- **Work item**:
Print the listing below a second time, exactly, and omit its images.

Top of Provided data

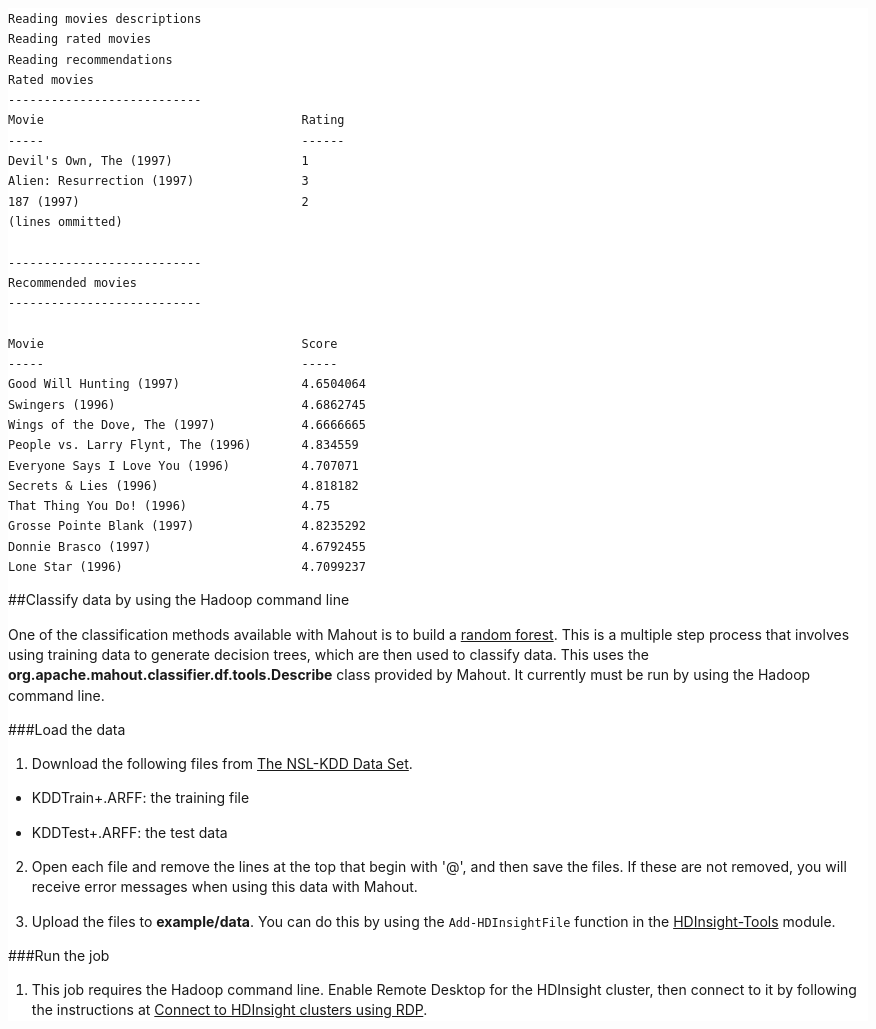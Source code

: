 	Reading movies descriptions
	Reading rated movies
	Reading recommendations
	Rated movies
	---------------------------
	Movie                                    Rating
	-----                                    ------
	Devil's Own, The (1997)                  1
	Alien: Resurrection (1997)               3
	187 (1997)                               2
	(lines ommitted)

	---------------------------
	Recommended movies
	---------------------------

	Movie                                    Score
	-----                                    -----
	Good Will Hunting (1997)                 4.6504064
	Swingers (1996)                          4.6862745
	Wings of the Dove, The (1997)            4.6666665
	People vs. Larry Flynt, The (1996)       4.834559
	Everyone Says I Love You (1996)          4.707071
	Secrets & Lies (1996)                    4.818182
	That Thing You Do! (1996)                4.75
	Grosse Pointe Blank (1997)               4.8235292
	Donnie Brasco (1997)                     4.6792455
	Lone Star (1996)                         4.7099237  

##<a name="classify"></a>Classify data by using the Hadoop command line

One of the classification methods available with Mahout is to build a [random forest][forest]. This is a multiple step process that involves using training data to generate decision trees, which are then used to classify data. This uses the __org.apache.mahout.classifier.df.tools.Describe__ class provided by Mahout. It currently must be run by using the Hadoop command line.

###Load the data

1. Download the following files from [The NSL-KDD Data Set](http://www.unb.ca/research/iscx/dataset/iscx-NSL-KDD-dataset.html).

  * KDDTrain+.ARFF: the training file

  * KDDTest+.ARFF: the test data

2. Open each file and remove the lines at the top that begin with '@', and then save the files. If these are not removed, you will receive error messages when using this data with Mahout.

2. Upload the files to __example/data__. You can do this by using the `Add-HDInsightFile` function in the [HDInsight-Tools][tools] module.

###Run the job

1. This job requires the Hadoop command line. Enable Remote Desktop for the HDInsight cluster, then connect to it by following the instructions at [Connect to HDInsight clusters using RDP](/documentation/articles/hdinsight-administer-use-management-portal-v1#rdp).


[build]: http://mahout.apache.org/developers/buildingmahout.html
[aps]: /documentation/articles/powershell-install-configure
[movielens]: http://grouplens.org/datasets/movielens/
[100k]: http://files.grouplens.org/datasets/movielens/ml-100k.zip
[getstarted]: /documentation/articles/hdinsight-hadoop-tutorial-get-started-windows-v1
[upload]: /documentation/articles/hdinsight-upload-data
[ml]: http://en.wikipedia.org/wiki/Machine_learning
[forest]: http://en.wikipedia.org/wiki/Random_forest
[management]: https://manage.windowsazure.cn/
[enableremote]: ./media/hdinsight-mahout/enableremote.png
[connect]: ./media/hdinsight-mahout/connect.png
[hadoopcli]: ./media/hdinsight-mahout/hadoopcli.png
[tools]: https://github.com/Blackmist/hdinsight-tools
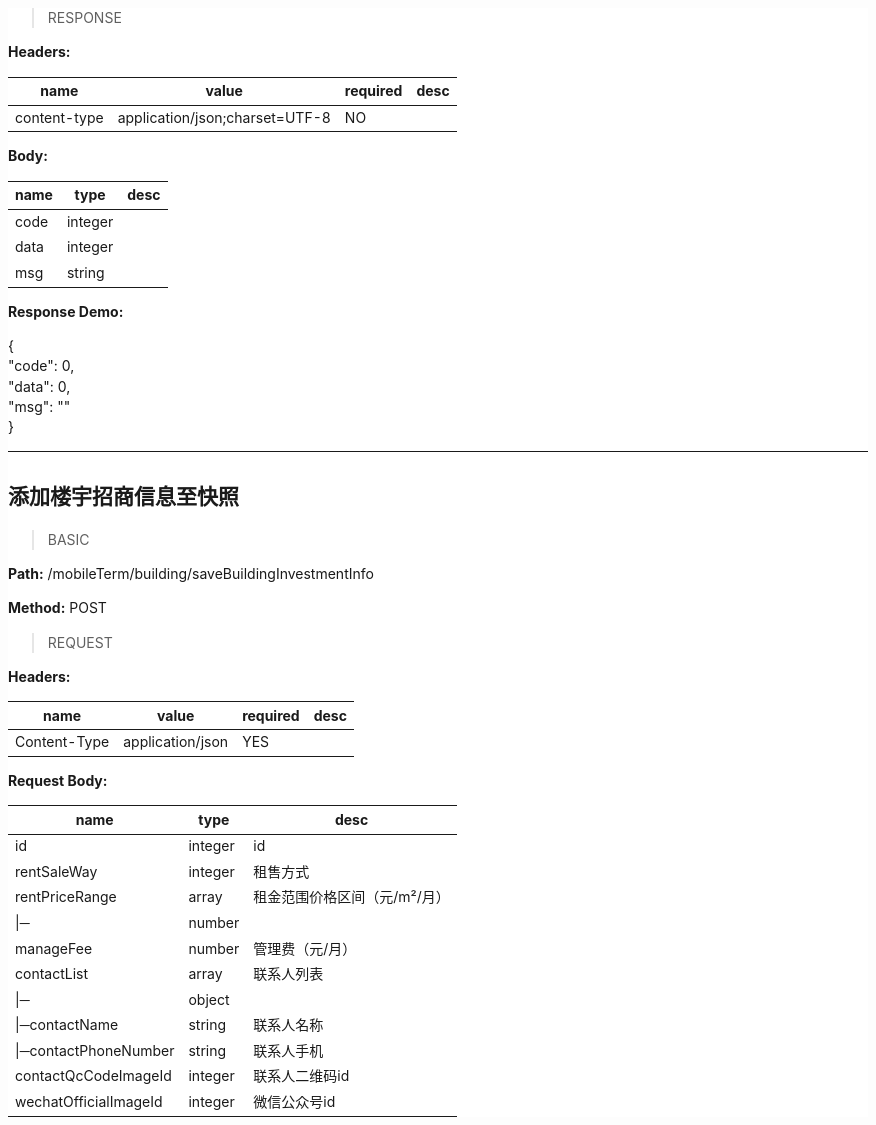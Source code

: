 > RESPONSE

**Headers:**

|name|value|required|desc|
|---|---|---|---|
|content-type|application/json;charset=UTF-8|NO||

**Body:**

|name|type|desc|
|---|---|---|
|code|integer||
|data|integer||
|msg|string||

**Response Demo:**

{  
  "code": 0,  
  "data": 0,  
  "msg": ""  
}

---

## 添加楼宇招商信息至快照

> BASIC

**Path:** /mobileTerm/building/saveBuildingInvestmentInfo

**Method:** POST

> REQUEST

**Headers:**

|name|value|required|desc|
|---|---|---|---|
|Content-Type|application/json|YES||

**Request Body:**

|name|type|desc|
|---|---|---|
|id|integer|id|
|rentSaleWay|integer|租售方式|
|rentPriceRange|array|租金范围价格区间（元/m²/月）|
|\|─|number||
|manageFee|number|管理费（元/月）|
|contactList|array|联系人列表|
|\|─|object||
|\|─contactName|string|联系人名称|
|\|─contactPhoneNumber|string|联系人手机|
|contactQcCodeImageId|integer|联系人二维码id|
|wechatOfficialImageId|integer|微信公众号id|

Bottom of Provided data

- **Task result**:
Source code

: 	Reading movies descriptions
	Reading rated movies
	Reading recommendations
	Rated movies
	---------------------------
	Movie                                    Rating
	-----                                    ------
	Devil's Own, The (1997)                  1
	Alien: Resurrection (1997)               3
	187 (1997)                               2
	(lines ommitted)

	---------------------------
	Recommended movies
	---------------------------

	Movie                                    Score
	-----                                    -----
	Good Will Hunting (1997)                 4.6504064
	Swingers (1996)                          4.6862745
	Wings of the Dove, The (1997)            4.6666665
	People vs. Larry Flynt, The (1996)       4.834559
	Everyone Says I Love You (1996)          4.707071
	Secrets & Lies (1996)                    4.818182
	That Thing You Do! (1996)                4.75
	Grosse Pointe Blank (1997)               4.8235292
	Donnie Brasco (1997)                     4.6792455
	Lone Star (1996)                         4.7099237  

##<a name="classify"></a>Classify data by using the Hadoop command line

One of the classification methods available with Mahout is to build a [random forest][forest]. This is a multiple step process that involves using training data to generate decision trees, which are then used to classify data. This uses the __org.apache.mahout.classifier.df.tools.Describe__ class provided by Mahout. It currently must be run by using the Hadoop command line.

###Load the data

1. Download the following files from [The NSL-KDD Data Set](http://www.unb.ca/research/iscx/dataset/iscx-NSL-KDD-dataset.html).

  * KDDTrain+.ARFF: the training file

  * KDDTest+.ARFF: the test data

2. Open each file and remove the lines at the top that begin with '@', and then save the files. If these are not removed, you will receive error messages when using this data with Mahout.

2. Upload the files to __example/data__. You can do this by using the `Add-HDInsightFile` function in the [HDInsight-Tools][tools] module.

###Run the job

1. This job requires the Hadoop command line. Enable Remote Desktop for the HDInsight cluster, then connect to it by following the instructions at [Connect to HDInsight clusters using RDP](/documentation/articles/hdinsight-administer-use-management-portal-v1#rdp).


[build]: http://mahout.apache.org/developers/buildingmahout.html
[aps]: /documentation/articles/powershell-install-configure
[movielens]: http://grouplens.org/datasets/movielens/
[100k]: http://files.grouplens.org/datasets/movielens/ml-100k.zip
[getstarted]: /documentation/articles/hdinsight-hadoop-tutorial-get-started-windows-v1
[upload]: /documentation/articles/hdinsight-upload-data
[ml]: http://en.wikipedia.org/wiki/Machine_learning
[forest]: http://en.wikipedia.org/wiki/Random_forest
[management]: https://manage.windowsazure.cn/
[enableremote]: ./media/hdinsight-mahout/enableremote.png
[connect]: ./media/hdinsight-mahout/connect.png
[hadoopcli]: ./media/hdinsight-mahout/hadoopcli.png
[tools]: https://github.com/Blackmist/hdinsight-tools
Source code

: > RESPONSE

**Headers:**

|name|value|required|desc|
|---|---|---|---|
|content-type|application/json;charset=UTF-8|NO||

**Body:**

|name|type|desc|
|---|---|---|
|code|integer||
|data|integer||
|msg|string||

**Response Demo:**

{  
  "code": 0,  
  "data": 0,  
  "msg": ""  
}

---

## 添加楼宇招商信息至快照

> BASIC

**Path:** /mobileTerm/building/saveBuildingInvestmentInfo

**Method:** POST

> REQUEST

**Headers:**

|name|value|required|desc|
|---|---|---|---|
|Content-Type|application/json|YES||

**Request Body:**

|name|type|desc|
|---|---|---|
|id|integer|id|
|rentSaleWay|integer|租售方式|
|rentPriceRange|array|租金范围价格区间（元/m²/月）|
|\|─|number||
|manageFee|number|管理费（元/月）|
|contactList|array|联系人列表|
|\|─|object||
|\|─contactName|string|联系人名称|
|\|─contactPhoneNumber|string|联系人手机|
|contactQcCodeImageId|integer|联系人二维码id|
|wechatOfficialImageId|integer|微信公众号id|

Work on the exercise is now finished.